Он снова шагнул к письменному столу, вынул свой экземпляр вахтенного расписания – над этой бумагой они с Бушем промучились почти целую ночь. Успешное управление кораблем в условиях нехватки людей зависит главным образом от этого документа: знающих людей надо расставить в узловых точках, новичков равномерно распределить вокруг – пусть набираются опыта – но так, чтобы не чинили помех в работе. Фор-марс, грот-марс, бизань-марс, полубак и ют; обязанности каждого человека расписаны, при любом из тысячи возможных маневров, в непогоду и в вёдро, средь бела дня или в ночи он без промедления займет свой пост, в точности зная, что ему делать. Знает он и свое место у пушки под командованием дивизионного офицера.

Хорнблауэр еще раз пробежал глазами вахтенное расписание. Удовлетворительно – пока. То была стабильность карточного домика: на первый взгляд все устойчиво, но малейшее изменение – и он рассыпался. Потери в бою или болезни мгновенно разрушат стройную систему. Хорнблауэр зашвырнул вахтенное расписание в стол; он вспомнил, что и без болезней каждые десять дней на корабле умирает матрос – от несчастных случаев и естественных причин только, не беря в расчет неприятельские действия. К счастью, умирать будут главным образом необстрелянные новички.

Хорнблауэр навострил уши. Сверху доносились хриплые приказания, свист боцманских дудок, дружный топот матросов – втаскивали на борт баркас. Уже некоторое время он слышал странный звук, непохожий на визг шкивов в блоках. Он не сразу понял, что визжат свиньи – его и кают-компании. Их наконец-то поднимали на борт. Слышалось также овечье блеянье и петушиное «кукареку», сопровождаемое взрывами хохота. Он петуха не покупал, только кур, значит, это чей-то еще, кают-компанейский или мичманов.

Кто-то заколотил в дверь, Хорнблауэр схватил бумаги и плюхнулся на стул – не дай бог увидят, что он с волнением ожидает отплытия.

– Войдите! – рявкнул он.

В дверь просунулось перепуганное личико – то был Лонгли, племянник Джерарда, он впервые выходил в море.

– Мистер Буш говорит, только что кончили загружать припасы, сэр, – выговорил он тонким голосом.

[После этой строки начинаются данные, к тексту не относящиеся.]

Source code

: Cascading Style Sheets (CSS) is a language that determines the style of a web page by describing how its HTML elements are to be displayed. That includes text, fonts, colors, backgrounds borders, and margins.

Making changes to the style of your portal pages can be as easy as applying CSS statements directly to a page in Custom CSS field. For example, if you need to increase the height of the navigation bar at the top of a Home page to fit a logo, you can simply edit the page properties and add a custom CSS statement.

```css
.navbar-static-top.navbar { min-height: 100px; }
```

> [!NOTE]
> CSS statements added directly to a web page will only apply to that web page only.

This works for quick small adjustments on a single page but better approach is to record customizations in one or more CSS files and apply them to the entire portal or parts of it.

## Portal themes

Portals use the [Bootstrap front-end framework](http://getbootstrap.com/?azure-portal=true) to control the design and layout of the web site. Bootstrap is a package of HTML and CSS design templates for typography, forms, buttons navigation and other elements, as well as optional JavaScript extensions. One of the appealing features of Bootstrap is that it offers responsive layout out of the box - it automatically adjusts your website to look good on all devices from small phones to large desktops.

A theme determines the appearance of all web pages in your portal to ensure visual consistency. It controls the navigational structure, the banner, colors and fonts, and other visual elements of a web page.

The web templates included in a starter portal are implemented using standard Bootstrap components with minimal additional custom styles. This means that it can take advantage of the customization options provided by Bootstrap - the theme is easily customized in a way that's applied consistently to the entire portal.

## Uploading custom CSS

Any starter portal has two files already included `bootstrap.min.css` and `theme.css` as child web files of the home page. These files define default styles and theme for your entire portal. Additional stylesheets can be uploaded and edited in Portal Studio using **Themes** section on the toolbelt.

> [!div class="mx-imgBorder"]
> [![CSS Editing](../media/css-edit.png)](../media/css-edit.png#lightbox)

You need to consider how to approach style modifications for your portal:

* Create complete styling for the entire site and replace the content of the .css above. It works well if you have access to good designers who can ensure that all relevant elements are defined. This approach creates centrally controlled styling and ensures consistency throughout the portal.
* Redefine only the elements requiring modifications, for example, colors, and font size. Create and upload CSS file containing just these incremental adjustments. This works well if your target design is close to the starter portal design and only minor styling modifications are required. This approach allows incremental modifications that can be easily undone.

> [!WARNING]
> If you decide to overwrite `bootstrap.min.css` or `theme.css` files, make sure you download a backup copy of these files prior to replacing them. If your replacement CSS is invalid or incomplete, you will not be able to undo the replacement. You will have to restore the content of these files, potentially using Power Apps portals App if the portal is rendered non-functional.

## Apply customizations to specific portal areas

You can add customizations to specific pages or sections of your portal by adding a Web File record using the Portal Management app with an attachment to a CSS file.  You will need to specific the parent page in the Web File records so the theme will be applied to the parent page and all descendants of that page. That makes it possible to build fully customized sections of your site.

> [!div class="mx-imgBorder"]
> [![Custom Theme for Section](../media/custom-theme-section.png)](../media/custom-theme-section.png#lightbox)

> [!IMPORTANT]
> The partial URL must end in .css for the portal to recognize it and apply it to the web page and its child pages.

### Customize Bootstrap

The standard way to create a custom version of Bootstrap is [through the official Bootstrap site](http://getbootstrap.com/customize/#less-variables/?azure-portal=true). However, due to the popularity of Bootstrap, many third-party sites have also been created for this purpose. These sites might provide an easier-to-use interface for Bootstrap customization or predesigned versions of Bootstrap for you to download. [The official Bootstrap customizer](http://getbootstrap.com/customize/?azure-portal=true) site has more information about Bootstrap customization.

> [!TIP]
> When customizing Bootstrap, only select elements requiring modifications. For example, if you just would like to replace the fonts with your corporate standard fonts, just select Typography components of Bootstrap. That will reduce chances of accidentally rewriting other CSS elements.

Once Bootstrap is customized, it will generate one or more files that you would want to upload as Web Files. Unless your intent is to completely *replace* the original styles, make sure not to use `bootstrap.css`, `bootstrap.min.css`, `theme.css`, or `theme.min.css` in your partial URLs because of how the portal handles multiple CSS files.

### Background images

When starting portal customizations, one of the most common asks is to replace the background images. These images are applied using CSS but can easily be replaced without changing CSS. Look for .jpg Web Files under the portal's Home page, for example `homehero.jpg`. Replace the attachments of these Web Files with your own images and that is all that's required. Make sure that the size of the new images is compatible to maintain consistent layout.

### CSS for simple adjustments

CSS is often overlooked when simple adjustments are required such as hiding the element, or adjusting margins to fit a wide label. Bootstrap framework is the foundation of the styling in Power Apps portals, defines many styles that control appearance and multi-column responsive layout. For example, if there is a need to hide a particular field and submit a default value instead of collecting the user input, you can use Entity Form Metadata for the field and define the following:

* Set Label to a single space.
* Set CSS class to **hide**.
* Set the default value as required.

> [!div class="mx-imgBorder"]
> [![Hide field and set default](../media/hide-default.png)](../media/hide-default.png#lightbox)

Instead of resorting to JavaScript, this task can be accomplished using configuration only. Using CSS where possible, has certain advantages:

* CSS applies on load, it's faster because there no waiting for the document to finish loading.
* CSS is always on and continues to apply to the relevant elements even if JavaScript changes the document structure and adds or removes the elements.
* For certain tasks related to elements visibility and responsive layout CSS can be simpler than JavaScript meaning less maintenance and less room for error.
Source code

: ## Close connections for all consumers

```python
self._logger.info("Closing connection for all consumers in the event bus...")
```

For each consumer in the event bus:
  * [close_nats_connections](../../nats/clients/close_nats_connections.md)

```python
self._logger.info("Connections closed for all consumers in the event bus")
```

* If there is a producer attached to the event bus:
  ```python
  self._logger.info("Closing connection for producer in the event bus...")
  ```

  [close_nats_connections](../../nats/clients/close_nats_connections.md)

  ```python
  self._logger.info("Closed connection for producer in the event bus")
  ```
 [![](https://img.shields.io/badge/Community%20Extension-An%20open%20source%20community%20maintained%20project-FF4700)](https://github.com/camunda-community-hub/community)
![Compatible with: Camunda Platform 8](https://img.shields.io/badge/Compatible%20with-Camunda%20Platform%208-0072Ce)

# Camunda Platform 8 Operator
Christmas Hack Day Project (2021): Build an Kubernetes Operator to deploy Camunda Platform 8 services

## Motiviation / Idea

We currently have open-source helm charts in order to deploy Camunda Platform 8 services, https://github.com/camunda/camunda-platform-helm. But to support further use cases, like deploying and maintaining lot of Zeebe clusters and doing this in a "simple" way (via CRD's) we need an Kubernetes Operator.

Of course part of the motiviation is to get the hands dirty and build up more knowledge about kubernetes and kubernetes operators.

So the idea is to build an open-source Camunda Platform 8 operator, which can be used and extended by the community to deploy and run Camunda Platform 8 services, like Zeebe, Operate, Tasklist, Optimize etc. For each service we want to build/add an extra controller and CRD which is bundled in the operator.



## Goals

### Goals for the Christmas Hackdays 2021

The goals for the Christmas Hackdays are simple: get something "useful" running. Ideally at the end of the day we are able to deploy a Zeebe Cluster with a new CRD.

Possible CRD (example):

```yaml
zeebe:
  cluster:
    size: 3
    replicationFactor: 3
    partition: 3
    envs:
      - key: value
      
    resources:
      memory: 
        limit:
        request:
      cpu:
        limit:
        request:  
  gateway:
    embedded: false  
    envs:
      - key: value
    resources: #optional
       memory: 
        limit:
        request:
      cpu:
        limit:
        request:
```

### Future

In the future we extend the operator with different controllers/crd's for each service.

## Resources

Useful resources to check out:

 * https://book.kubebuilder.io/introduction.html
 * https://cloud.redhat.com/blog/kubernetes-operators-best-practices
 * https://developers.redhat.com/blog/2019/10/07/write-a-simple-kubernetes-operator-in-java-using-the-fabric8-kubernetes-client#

Хорнблауэр, силясь не улыбнуться, с ледяным безразличием созерцал перепуганного мальчугана.

– Очень хорошо, – проворчал он и уткнулся в бумаги.

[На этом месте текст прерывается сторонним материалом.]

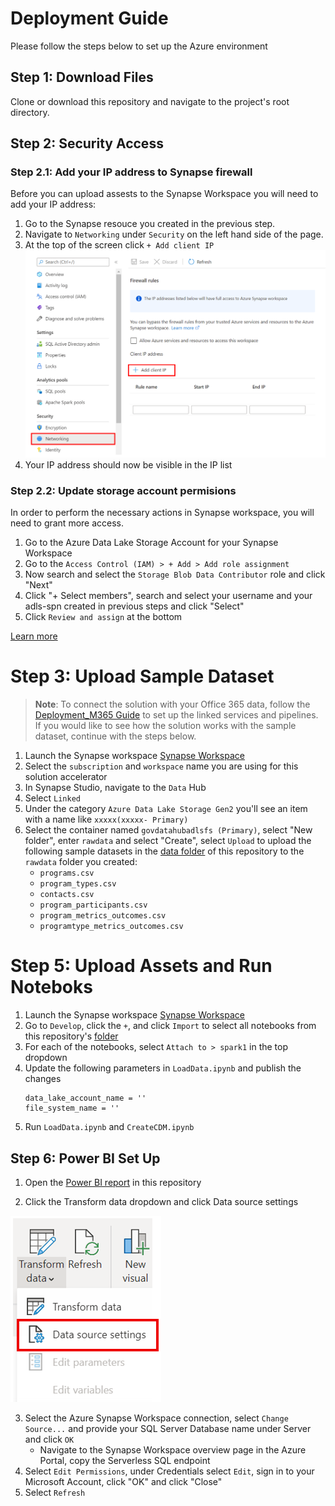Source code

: # Deployment Guide 
Please follow the steps below to set up the Azure environment

## Step 1: Download Files
Clone or download this repository and navigate to the project's root directory.

## Step 2: Security Access
### Step 2.1: Add your IP address to Synapse firewall
Before you can upload assests to the Synapse Workspace you will need to add your IP address:
1. Go to the Synapse resouce you created in the previous step. 
2. Navigate to `Networking` under `Security` on the left hand side of the page.
3. At the top of the screen click `+ Add client IP`
    ![Update Firewalls](./img/deploy-firewall.png)  
4. Your IP address should now be visible in the IP list

### Step 2.2: Update storage account permisions 
In order to perform the necessary actions in Synapse workspace, you will need to grant more access.
1. Go to the Azure Data Lake Storage Account for your Synapse Workspace
2. Go to the `Access Control (IAM) > + Add > Add role assignment` 
3. Now search and select the `Storage Blob Data Contributor` role and click "Next" 
4. Click "+ Select members", search and select your username and your adls-spn created in previous steps and click "Select" 
5. Click `Review and assign` at the bottom

[Learn more](https://docs.microsoft.com/azure/synapse-analytics/security/how-to-set-up-access-control)



# Step 3: Upload Sample Dataset
> **Note**: To connect the solution with your Office 365 data, follow the [Deployment_M365 Guide](./Deployment_M365.md) to set up the linked services and pipelines. If you would like to see how the solution works with the sample dataset, continue with the steps below. 

1. Launch the Synapse workspace [Synapse Workspace](https://ms.web.azuresynapse.net/)
2. Select the `subscription` and `workspace` name you are using for this solution accelerator
3. In Synapse Studio, navigate to the `Data` Hub
4. Select `Linked`
5. Under the category `Azure Data Lake Storage Gen2` you'll see an item with a name like `xxxxx(xxxxx- Primary)`
6. Select the container named `govdatahubadlsfs (Primary)`, select "New folder", enter `rawdata` and select "Create", select `Upload` to upload the following sample datasets in the [data folder](https://github.com/microsoft/Azure-Datahub-Solution-Accelerator-for-Government-Recovery-Programs/main/Data/) of this repository to the `rawdata` folder you created: 
    * `programs.csv`
    * `program_types.csv`
    * `contacts.csv`
    * `program_participants.csv`
    * `program_metrics_outcomes.csv`
    * `programtype_metrics_outcomes.csv`



# Step 5: Upload Assets and Run Noteboks
1. Launch the Synapse workspace [Synapse Workspace](https://ms.web.azuresynapse.net/)
2. Go to `Develop`, click the `+`, and click `Import` to select all notebooks from this repository's [folder](https://github.com/microsoft/Azure-Datahub-Solution-Accelerator-for-Government-Recovery-Programs/main/Code/Notebooks)
3. For each of the notebooks, select `Attach to > spark1` in the top dropdown
4. Update the following parameters in `LoadData.ipynb` and publish the changes 
    ```
    data_lake_account_name = ''
    file_system_name = ''
    ```
6. Run `LoadData.ipynb` and `CreateCDM.ipynb`

## Step 6: Power BI Set Up 
1. Open the [Power BI report](https://github.com/microsoft/Azure-Datahub-Solution-Accelerator-for-Government-Recovery-Programs/main/Deployment/PowerBI/GovDataHub-Dashboard.pbix) in this repository

2. Click the Transform data dropdown and click Data source settings 

![Power BI](./img/PowerBIDataSource.png)

3. Select the Azure Synapse Workspace connection, select `Change Source...` and provide your SQL Server Database name under Server and click `OK`
    * Navigate to the Synapse Workspace overview page in the Azure Portal, copy the Serverless SQL endpoint
4. Select `Edit Permissions`, under Credentials select `Edit`, sign in to your Microsoft Account, click "OK" and click "Close"
5. Select `Refresh`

– Да, сэр, – после секундного колебания сказал мальчик, закрывая дверь.

– Мистер Лонгли! – взревел Хорнблауэр.

Детское лицо, еще более напуганное, снова возникло в двери.

– Заходите, юноша, – сказал Хорнблауэр сурово. – Заходите и встаньте смирно. Что вы сказали последним?

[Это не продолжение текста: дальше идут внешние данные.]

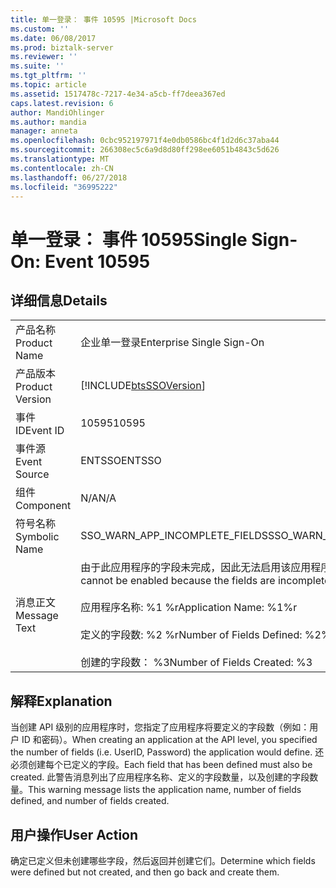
 ```yaml
---
title: 单一登录： 事件 10595 |Microsoft Docs
ms.custom: ''
ms.date: 06/08/2017
ms.prod: biztalk-server
ms.reviewer: ''
ms.suite: ''
ms.tgt_pltfrm: ''
ms.topic: article
ms.assetid: 1517478c-7217-4e34-a5cb-ff7deea367ed
caps.latest.revision: 6
author: MandiOhlinger
ms.author: mandia
manager: anneta
ms.openlocfilehash: 0cbc952197971f4e0db0586bc4f1d2d6c37aba44
ms.sourcegitcommit: 266308ec5c6a9d8d80ff298ee6051b4843c5d626
ms.translationtype: MT
ms.contentlocale: zh-CN
ms.lasthandoff: 06/27/2018
ms.locfileid: "36995222"
---
```

# <a name="single-sign-on-event-10595"></a><span data-ttu-id="b1346-102">单一登录： 事件 10595</span><span class="sxs-lookup"><span data-stu-id="b1346-102">Single Sign-On: Event 10595</span></span>
## <a name="details"></a><span data-ttu-id="b1346-103">详细信息</span><span class="sxs-lookup"><span data-stu-id="b1346-103">Details</span></span>  
  
|                 |                                                                                                                                                                                                                    |
|-----------------|--------------------------------------------------------------------------------------------------------------------------------------------------------------------------------------------------------------------|
|  <span data-ttu-id="b1346-104">产品名称</span><span class="sxs-lookup"><span data-stu-id="b1346-104">Product Name</span></span>   |                                                                                             <span data-ttu-id="b1346-105">企业单一登录</span><span class="sxs-lookup"><span data-stu-id="b1346-105">Enterprise Single Sign-On</span></span>                                                                                              |
| <span data-ttu-id="b1346-106">产品版本</span><span class="sxs-lookup"><span data-stu-id="b1346-106">Product Version</span></span> |                                                                             [!INCLUDE[btsSSOVersion](../includes/btsssoversion-md.md)]                                                                             |
|    <span data-ttu-id="b1346-107">事件 ID</span><span class="sxs-lookup"><span data-stu-id="b1346-107">Event ID</span></span>     |                                                                                                       <span data-ttu-id="b1346-108">10595</span><span class="sxs-lookup"><span data-stu-id="b1346-108">10595</span></span>                                                                                                        |
|  <span data-ttu-id="b1346-109">事件源</span><span class="sxs-lookup"><span data-stu-id="b1346-109">Event Source</span></span>   |                                                                                                       <span data-ttu-id="b1346-110">ENTSSO</span><span class="sxs-lookup"><span data-stu-id="b1346-110">ENTSSO</span></span>                                                                                                       |
|    <span data-ttu-id="b1346-111">组件</span><span class="sxs-lookup"><span data-stu-id="b1346-111">Component</span></span>    |                                                                                                        <span data-ttu-id="b1346-112">N/A</span><span class="sxs-lookup"><span data-stu-id="b1346-112">N/A</span></span>                                                                                                         |
|  <span data-ttu-id="b1346-113">符号名称</span><span class="sxs-lookup"><span data-stu-id="b1346-113">Symbolic Name</span></span>  |                                                                                           <span data-ttu-id="b1346-114">SSO_WARN_APP_INCOMPLETE_FIELDS</span><span class="sxs-lookup"><span data-stu-id="b1346-114">SSO_WARN_APP_INCOMPLETE_FIELDS</span></span>                                                                                           |
|  <span data-ttu-id="b1346-115">消息正文</span><span class="sxs-lookup"><span data-stu-id="b1346-115">Message Text</span></span>   | <span data-ttu-id="b1346-116">由于此应用程序的字段未完成，因此无法启用该应用程序。%r</span><span class="sxs-lookup"><span data-stu-id="b1346-116">The application cannot be enabled because the fields are incomplete for this application.%r</span></span><br /><br /> <span data-ttu-id="b1346-117">应用程序名称: %1 %r</span><span class="sxs-lookup"><span data-stu-id="b1346-117">Application Name: %1%r</span></span><br /><br /> <span data-ttu-id="b1346-118">定义的字段数: %2 %r</span><span class="sxs-lookup"><span data-stu-id="b1346-118">Number of Fields Defined: %2%r</span></span><br /><br /> <span data-ttu-id="b1346-119">创建的字段数： %3</span><span class="sxs-lookup"><span data-stu-id="b1346-119">Number of Fields Created: %3</span></span> |
  
## <a name="explanation"></a><span data-ttu-id="b1346-120">解释</span><span class="sxs-lookup"><span data-stu-id="b1346-120">Explanation</span></span>  
 <span data-ttu-id="b1346-121">当创建 API 级别的应用程序时，您指定了应用程序将要定义的字段数（例如：用户 ID 和密码）。</span><span class="sxs-lookup"><span data-stu-id="b1346-121">When creating an application at the API level, you specified the number of fields (i.e. UserID, Password) the application would define.</span></span> <span data-ttu-id="b1346-122">还必须创建每个已定义的字段。</span><span class="sxs-lookup"><span data-stu-id="b1346-122">Each field that has been defined must also be created.</span></span> <span data-ttu-id="b1346-123">此警告消息列出了应用程序名称、定义的字段数量，以及创建的字段数量。</span><span class="sxs-lookup"><span data-stu-id="b1346-123">This warning message lists the application name, number of fields defined, and number of fields created.</span></span>  
  
## <a name="user-action"></a><span data-ttu-id="b1346-124">用户操作</span><span class="sxs-lookup"><span data-stu-id="b1346-124">User Action</span></span>  
 <span data-ttu-id="b1346-125">确定已定义但未创建哪些字段，然后返回并创建它们。</span><span class="sxs-lookup"><span data-stu-id="b1346-125">Determine which fields were defined but not created, and then go back and create them.</span></span>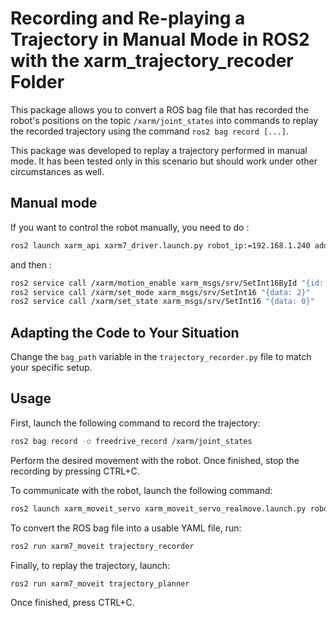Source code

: # Recording and Re-playing a Trajectory in Manual Mode in ROS2 with the xarm_trajectory_recoder Folder

This package allows you to convert a ROS bag file that has recorded the robot's positions on the topic `/xarm/joint_states` into commands to replay the recorded trajectory using the command `ros2 bag record [...]`.

This package was developed to replay a trajectory performed in manual mode. It has been tested only in this scenario but should work under other circumstances as well.

## Manual mode 

If you want to control the robot manually, you need to do :

```bash
ros2 launch xarm_api xarm7_driver.launch.py robot_ip:=192.168.1.240 add_gripper:=true
```

and then :

```bash
ros2 service call /xarm/motion_enable xarm_msgs/srv/SetInt16ById "{id: 8, data: 1}"
ros2 service call /xarm/set_mode xarm_msgs/srv/SetInt16 "{data: 2}"
ros2 service call /xarm/set_state xarm_msgs/srv/SetInt16 "{data: 0}"
```

## Adapting the Code to Your Situation

Change the `bag_path` variable in the `trajectory_recorder.py` file to match your specific setup.

## Usage

First, launch the following command to record the trajectory:

```bash
ros2 bag record -o freedrive_record /xarm/joint_states
```

Perform the desired movement with the robot. Once finished, stop the recording by pressing CTRL+C.

To communicate with the robot, launch the following command:

```bash
ros2 launch xarm_moveit_servo xarm_moveit_servo_realmove.launch.py robot_ip:=192.168.1.240 dof:=7 add_gripper:=True
```

To convert the ROS bag file into a usable YAML file, run:

```bash
ros2 run xarm7_moveit trajectory_recorder
```

Finally, to replay the trajectory, launch:

```bash
ros2 run xarm7_moveit trajectory_planner
```

Once finished, press CTRL+C.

– Э… сэр… я сказал… мистер Буш…

– Ничего подобного. Что вы сказали последним?

Детское лицо сморщилось от натуги и тут же разгладилось – Лонгли понял, о чем его спрашивают.

– Я сказал «да, сэр», – произнес он фальцетом.

– А что должны были сказать?

– «Есть, сэр».

– Верно, очень хорошо.

– Есть, сэр.

Мальчик сообразителен и не теряет головы от страха. Если он научится управлять матросами, из него выйдет толковый уорент-офицер. Хорнблауэр убрал бумаги и запер ящик, еще несколько раз прошелся по каюте, выдерживая приличную паузу, и наконец поднялся на шканцы.

– Ставьте паруса, как будете готовы, мистер Буш, – сказал он.

– Полегче с горденями, эй вы… вы…

Даже Буш дошел до той кондиции, когда брань не облегчает сердце. Корабль выглядит ужасающе, палубы грязны, команда валится с ног. Хорнблауэр, сцепив руки за спиной, тщательно изображал олимпийскую невозмутимость. По приказу «Все наверх паруса ставить!» унтер-офицеры погнали по местам отупевших от усталости матросов. Сэвидж, старший мичман, возмужавший у Хорнблауэра на глазах, криками подгонял готовую команду к фалам грот-марселя. Сэвидж был бледен, глаза его налились кровью – ночной кутеж в каком-то плимутском притоне не прошел ему даром. Крича, он прикладывал руку к затылку – шум явно его терзал. Хорнблауэр улыбнулся – несколько дней в море выветрят из юноши всякие следы попойки.